» DIRECTIONS:
Among the lines below, copy exactly those from the one with "make the first" through the one with "There are several", counting both ends.

» THE DATA:
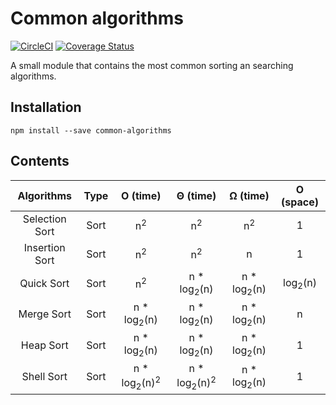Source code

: # Common algorithms
[![CircleCI](https://circleci.com/gh/Vidovitsch/common-algorithms/tree/master.svg?style=shield)](https://circleci.com/gh/Vidovitsch/common-algorithms/tree/master)
[![Coverage Status](https://coveralls.io/repos/github/Vidovitsch/common-algorithms-js/badge.svg?branch=master)](https://coveralls.io/github/Vidovitsch/common-algorithms-js?branch=master)

A small module that contains the most common sorting an searching algorithms.

## Installation
```
npm install --save common-algorithms
```

## Contents

| Algorithms        | Type           | O (time)  | Θ (time) | Ω (time) | O (space)
|:-------------:|:-------------:|:-----:|:-----:|:-----:|:-----:|
|Selection Sort|Sort|n<sup>2</sup>|n<sup>2</sup>|n<sup>2</sup>|1|
|Insertion Sort|Sort|n<sup>2</sup>|n<sup>2</sup>|n|1|
|Quick Sort|Sort|n<sup>2</sup>|n * log<sub>2</sub>(n)|n * log<sub>2</sub>(n)|log<sub>2</sub>(n)|
|Merge Sort|Sort|n * log<sub>2</sub>(n)|n * log<sub>2</sub>(n)|n * log<sub>2</sub>(n)|n|
|Heap Sort|Sort|n * log<sub>2</sub>(n)|n * log<sub>2</sub>(n)|n * log<sub>2</sub>(n)|1|
|Shell Sort|Sort|n * log<sub>2</sub>(n)<sup>2</sup>|n * log<sub>2</sub>(n)<sup>2</sup>|n * log<sub>2</sub>(n)|1|

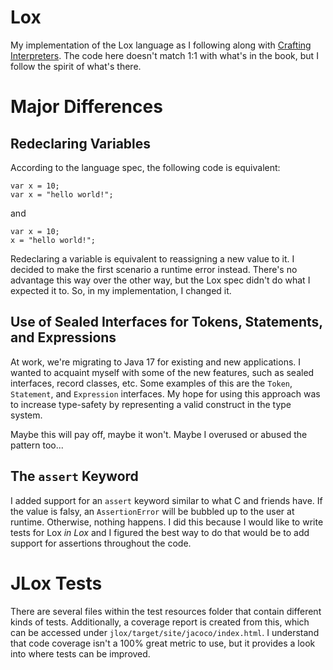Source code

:# Lox

My implementation of the Lox language as I following along with [Crafting Interpreters](https://craftinginterpreters.com/). 
The code here doesn't match 1:1 with what's in the book, but I follow the spirit of what's there.

# Major Differences

## Redeclaring Variables

According to the language spec, the following code is equivalent:

```
var x = 10;
var x = "hello world!";
```

and

```
var x = 10;
x = "hello world!";
```

Redeclaring a variable is equivalent to reassigning a new value to it. I decided to
make the first scenario a runtime error instead. There's no advantage this way over
the other way, but the Lox spec didn't do what I expected it to. So, in my implementation,
I changed it. 

## Use of Sealed Interfaces for Tokens, Statements, and Expressions

At work, we're migrating to Java 17 for existing and new applications. I wanted to 
acquaint myself with some of the new features, such as sealed interfaces, record classes,
etc. Some examples of this are the `Token`, `Statement`, and `Expression` interfaces. My hope
for using this approach was to increase type-safety by representing a valid construct in the
type system.

Maybe this will pay off, maybe it won't. Maybe I overused or abused the pattern too...

## The `assert` Keyword

I added support for an `assert` keyword similar to what C and friends have. If the value is
falsy, an `AssertionError` will be bubbled up to the user at runtime. Otherwise, nothing
happens. I did this because I would like to write tests for Lox _in Lox_ and I figured the
best way to do that would be to add support for assertions throughout the code.

# JLox Tests

There are several files within the test resources folder that contain different kinds of tests.
Additionally, a coverage report is created from this, which can be accessed under `jlox/target/site/jacoco/index.html`.
I understand that code coverage isn't a 100% great metric to use, but it provides a look into where tests can be improved.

» YOUR SOLUTION:
make the first scenario a runtime error instead. There's no advantage this way over
the other way, but the Lox spec didn't do what I expected it to. So, in my implementation,
I changed it. 

## Use of Sealed Interfaces for Tokens, Statements, and Expressions

At work, we're migrating to Java 17 for existing and new applications. I wanted to 
acquaint myself with some of the new features, such as sealed interfaces, record classes,
etc. Some examples of this are the `Token`, `Statement`, and `Expression` interfaces. My hope
for using this approach was to increase type-safety by representing a valid construct in the
type system.

Maybe this will pay off, maybe it won't. Maybe I overused or abused the pattern too...

## The `assert` Keyword

I added support for an `assert` keyword similar to what C and friends have. If the value is
falsy, an `AssertionError` will be bubbled up to the user at runtime. Otherwise, nothing
happens. I did this because I would like to write tests for Lox _in Lox_ and I figured the
best way to do that would be to add support for assertions throughout the code.

# JLox Tests

There are several files within the test resources folder that contain different kinds of tests.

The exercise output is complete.